Cute boy, enjoy, they grow so fast!


----------



## NewfieMom (Sep 8, 2013)

Your puppy does not have Lab ears. Take a look at how much smaller and higher my Lab's ears were. Your puppy has Golden ears.

NewfieMom


----------



## CAROLINA MOM (May 12, 2009)

He's really adorable.


----------



## Cpc1972 (Feb 23, 2015)

Just yesterday someone saw a pic of Chloe and said she was a beautiful yellow lab. They look quite a bit alike before a golden matures and gets their coat.


----------



## Charlotte'smom (May 22, 2014)

He looks like an adorable golden to me! Enjoy your new puppy.


----------



## Daisy123 (Jan 26, 2009)

Daisy started looking like a lab for a few months too. Its called the award stage.


----------



## fostermom (Sep 6, 2007)

I wish I had a picture of my next door neighbor's golden pup that they adopted from us a few months ago. She's about 5 months old and has the shortest coat I have ever seen. She's all golden though, just hasn't gotten her "real" coat yet.


----------



## quilter (Sep 12, 2011)

You just never know that young. Casper was a very fuzzy puppy, but he doesn't have en especially long or thick coat. I am good with it. He has enough hair that there's no question he's a golden, but not so much that it's a bunch of work to take care of.


----------



## 4goldengirls (Jun 10, 2014)

These first three photo's are of my girl Chloe at 10-12 weeks of age when she belonged to her first family - she was not very fuzzy or furry. She is will be 2 yrs old at the end of July and has yet to grow a thick, long coat. Her fur type isn't like that of my other two. It's finer and quite short despite longer fur that runs down her spine. She's got a fair amount of rear feathering. She may or may not get the thick long fur that that my others have. The photo of two dogs show my dog Remy on the left and you can definitely see the difference (Chloe is the standing dog on the right). I get asked all the time if she is in fact a golden retriever (yes, she is).

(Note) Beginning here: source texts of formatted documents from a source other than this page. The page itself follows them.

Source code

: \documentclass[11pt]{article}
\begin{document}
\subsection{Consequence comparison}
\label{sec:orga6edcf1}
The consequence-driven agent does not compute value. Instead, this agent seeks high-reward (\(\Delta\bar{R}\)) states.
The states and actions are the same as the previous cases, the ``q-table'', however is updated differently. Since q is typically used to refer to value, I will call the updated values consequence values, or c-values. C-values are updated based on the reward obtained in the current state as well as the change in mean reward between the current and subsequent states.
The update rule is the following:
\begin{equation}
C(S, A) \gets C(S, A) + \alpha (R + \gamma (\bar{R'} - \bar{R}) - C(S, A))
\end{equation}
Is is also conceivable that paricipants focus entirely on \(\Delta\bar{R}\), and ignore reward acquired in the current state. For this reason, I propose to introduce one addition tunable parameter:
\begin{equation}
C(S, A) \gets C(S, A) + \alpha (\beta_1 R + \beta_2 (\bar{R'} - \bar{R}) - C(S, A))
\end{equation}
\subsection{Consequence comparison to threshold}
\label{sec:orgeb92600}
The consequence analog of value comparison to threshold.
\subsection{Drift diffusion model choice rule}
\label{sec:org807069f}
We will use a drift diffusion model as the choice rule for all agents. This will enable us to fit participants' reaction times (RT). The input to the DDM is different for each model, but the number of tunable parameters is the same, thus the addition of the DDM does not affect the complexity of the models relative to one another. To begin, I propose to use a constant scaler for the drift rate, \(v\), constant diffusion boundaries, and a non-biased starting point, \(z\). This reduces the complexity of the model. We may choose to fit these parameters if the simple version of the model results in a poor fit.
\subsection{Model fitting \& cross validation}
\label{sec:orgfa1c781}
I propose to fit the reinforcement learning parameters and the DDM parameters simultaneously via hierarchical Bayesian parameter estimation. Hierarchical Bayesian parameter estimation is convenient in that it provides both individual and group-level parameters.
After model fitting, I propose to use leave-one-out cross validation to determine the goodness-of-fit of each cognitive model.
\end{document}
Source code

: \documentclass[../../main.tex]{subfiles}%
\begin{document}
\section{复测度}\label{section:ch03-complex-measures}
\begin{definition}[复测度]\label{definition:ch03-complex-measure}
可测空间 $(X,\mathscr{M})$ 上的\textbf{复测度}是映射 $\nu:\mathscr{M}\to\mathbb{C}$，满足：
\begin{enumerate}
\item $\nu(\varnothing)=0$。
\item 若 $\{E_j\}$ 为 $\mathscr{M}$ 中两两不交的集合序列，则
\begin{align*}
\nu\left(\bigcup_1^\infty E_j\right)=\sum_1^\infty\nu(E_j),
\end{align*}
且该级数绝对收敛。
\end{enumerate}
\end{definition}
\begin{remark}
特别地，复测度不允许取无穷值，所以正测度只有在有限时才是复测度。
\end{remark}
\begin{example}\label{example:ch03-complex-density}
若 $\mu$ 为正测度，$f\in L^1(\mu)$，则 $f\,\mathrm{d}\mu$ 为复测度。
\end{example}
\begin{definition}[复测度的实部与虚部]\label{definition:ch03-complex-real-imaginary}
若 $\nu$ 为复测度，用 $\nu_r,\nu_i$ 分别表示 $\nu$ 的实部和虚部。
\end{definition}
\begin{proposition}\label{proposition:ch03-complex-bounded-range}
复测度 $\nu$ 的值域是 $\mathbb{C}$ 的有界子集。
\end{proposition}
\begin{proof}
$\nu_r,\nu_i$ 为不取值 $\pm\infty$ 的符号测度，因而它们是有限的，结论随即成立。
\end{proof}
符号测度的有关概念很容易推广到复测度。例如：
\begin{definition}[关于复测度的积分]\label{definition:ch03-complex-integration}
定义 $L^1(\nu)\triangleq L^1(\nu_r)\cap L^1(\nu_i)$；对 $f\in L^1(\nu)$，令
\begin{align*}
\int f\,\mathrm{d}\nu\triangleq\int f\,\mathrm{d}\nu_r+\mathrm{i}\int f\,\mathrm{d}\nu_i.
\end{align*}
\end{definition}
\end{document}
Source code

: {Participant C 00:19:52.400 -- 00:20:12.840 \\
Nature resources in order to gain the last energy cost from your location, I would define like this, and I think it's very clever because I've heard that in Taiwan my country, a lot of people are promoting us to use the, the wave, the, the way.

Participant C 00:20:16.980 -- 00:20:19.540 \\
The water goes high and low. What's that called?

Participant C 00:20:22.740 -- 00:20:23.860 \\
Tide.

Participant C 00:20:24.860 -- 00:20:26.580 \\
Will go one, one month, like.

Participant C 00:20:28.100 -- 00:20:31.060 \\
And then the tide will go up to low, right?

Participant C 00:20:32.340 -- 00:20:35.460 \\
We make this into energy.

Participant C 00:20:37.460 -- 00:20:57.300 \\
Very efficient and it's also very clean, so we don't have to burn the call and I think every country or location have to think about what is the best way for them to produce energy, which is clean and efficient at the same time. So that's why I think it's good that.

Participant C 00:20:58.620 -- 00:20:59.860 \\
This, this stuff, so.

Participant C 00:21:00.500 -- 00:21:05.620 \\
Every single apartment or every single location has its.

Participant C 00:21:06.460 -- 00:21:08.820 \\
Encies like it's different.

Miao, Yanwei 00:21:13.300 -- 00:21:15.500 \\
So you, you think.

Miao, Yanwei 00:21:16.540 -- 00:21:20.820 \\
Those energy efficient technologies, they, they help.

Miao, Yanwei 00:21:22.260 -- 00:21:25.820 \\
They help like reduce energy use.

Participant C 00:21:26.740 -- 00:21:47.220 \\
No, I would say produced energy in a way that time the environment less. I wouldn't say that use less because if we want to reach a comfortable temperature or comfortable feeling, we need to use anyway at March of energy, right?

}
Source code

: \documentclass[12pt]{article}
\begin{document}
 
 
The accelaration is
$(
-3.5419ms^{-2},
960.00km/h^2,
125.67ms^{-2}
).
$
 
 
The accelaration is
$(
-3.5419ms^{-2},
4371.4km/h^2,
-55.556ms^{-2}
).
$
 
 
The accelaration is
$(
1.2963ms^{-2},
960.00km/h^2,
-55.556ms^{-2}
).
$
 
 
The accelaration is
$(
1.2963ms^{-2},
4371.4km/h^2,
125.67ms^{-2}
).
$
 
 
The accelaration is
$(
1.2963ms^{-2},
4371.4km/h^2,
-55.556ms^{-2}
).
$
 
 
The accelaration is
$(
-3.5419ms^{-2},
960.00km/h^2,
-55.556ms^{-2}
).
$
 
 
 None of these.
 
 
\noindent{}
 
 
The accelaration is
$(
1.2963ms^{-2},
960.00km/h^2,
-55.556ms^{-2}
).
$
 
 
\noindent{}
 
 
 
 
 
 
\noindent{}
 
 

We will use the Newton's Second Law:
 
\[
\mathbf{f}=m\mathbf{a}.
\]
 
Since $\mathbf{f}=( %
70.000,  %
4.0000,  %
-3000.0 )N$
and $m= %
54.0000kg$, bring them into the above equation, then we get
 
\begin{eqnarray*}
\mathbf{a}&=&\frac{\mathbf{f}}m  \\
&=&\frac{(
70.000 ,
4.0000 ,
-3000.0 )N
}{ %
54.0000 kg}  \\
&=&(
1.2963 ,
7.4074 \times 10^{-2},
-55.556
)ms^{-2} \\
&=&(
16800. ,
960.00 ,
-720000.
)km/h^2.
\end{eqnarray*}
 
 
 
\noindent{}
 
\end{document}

Remember, each dog is different and the fur may take a while to come in. Either way, your pup is adorable. I do believe she is a golden.


----------



## momo_ (Dec 15, 2014)

80% of people who approach me say "Oh, what a cute lab!" :doh:
Their coats will grow eventually and it'll be very special!


----------



## Anon-2130948gsoni (Apr 12, 2014)

The lab is the Maine state dog...I heard lab from 99% of the people Griffey has met. I just smiled and didn't bother to correct them. Hey, I like labs, too.

But now that his coat is coming in, people say, "oh, is he a lab?" Progress!


----------



## ken62310 (Apr 7, 2015)

Thanks everyone!


----------